El señor loco sonrió. Era evidente que él no tenía ningún problema para respirar. Quizás era sólo ella, quizá se iba a morir. Quizás el señor la había envenenado para meterle mano después. Emilie aspiró varias bocanadas anhelosamente.

– ¿Tienes asma? -preguntó el señor.

– No -resolló Emilie.

– Prueba a volverte a acostar.

– ¡No!

Si conseguía pensar en algo que no fuera el señor de los ojos que daban miedo, podría relajarse.

No había nada más en lo que pensar.

Cerró los ojos y se echó hacia atrás, hasta que su espalda topó con la pared. Ya no existían otros pensamientos. Nada. Papá ya habría dejado de buscarla.

– Duérmete, anda.

El señor se marchó. Emilie cerró los dedos en torno a la rígida muñeca Barbie. Hubiera preferido que le regalaran un peluche, aunque fuera ya demasiado mayor para eso también.

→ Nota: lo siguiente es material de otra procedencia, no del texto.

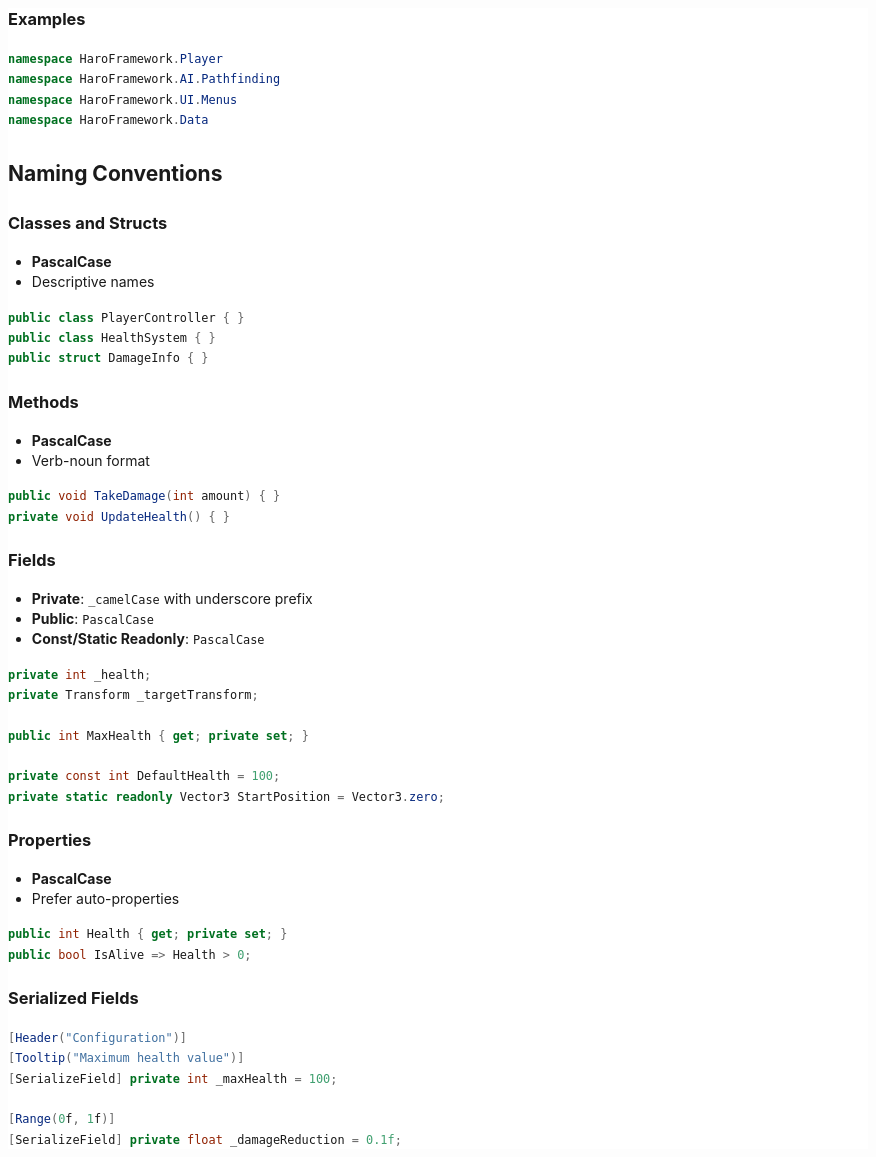 ### Examples
```csharp
namespace HaroFramework.Player
namespace HaroFramework.AI.Pathfinding
namespace HaroFramework.UI.Menus
namespace HaroFramework.Data
```

## Naming Conventions

### Classes and Structs
- **PascalCase**
- Descriptive names
```csharp
public class PlayerController { }
public class HealthSystem { }
public struct DamageInfo { }
```

### Methods
- **PascalCase**
- Verb-noun format
```csharp
public void TakeDamage(int amount) { }
private void UpdateHealth() { }
```

### Fields
- **Private**: `_camelCase` with underscore prefix
- **Public**: `PascalCase`
- **Const/Static Readonly**: `PascalCase`

```csharp
private int _health;
private Transform _targetTransform;

public int MaxHealth { get; private set; }

private const int DefaultHealth = 100;
private static readonly Vector3 StartPosition = Vector3.zero;
```

### Properties
- **PascalCase**
- Prefer auto-properties
```csharp
public int Health { get; private set; }
public bool IsAlive => Health > 0;
```

### Serialized Fields
```csharp
[Header("Configuration")]
[Tooltip("Maximum health value")]
[SerializeField] private int _maxHealth = 100;

[Range(0f, 1f)]
[SerializeField] private float _damageReduction = 0.1f;
```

Ahora que estaba completamente sola, por lo menos podía respirar.

El señor no le había metido mano. Emilie se tapó con el edredón y al final se durmió.

Por fin Tønnes Selbu estaba solo. Sentía que ya no tenía existencia propia, que ya nada le pertenecía, ni siquiera su tiempo. La casa estaba siempre llena de gente: vecinos, amigos, Beate, sus padres y la policía, que evidentemente pensaba que era más fácil para él hablar con ellos en su casa. En realidad habría supuesto un alivio para él acudir a la comisaría, salir un poco. Ni siquiera le dejaban ir a la tienda. Beate y una vieja amiga de Grete se ocupaban de todo. El día anterior, su suegra incluso le había preparado un baño. Después de meterse en aquella agua tan caliente, casi había esperado que apareciera alguna mujer de la nada para frotarle la espalda. Se quedó tumbado hasta que el agua se puso tibia. Entonces Beate lo llamó a voces y al cabo de un rato golpeó la puerta, asustada.

Él había perdido el control de su tiempo.

Ahora estaba solo. No querían dejarlo en paz, los otros. Al final había estallado y había echado a todos a la calle. Esto le había sentado bien, porque le había recordado que seguía existiendo.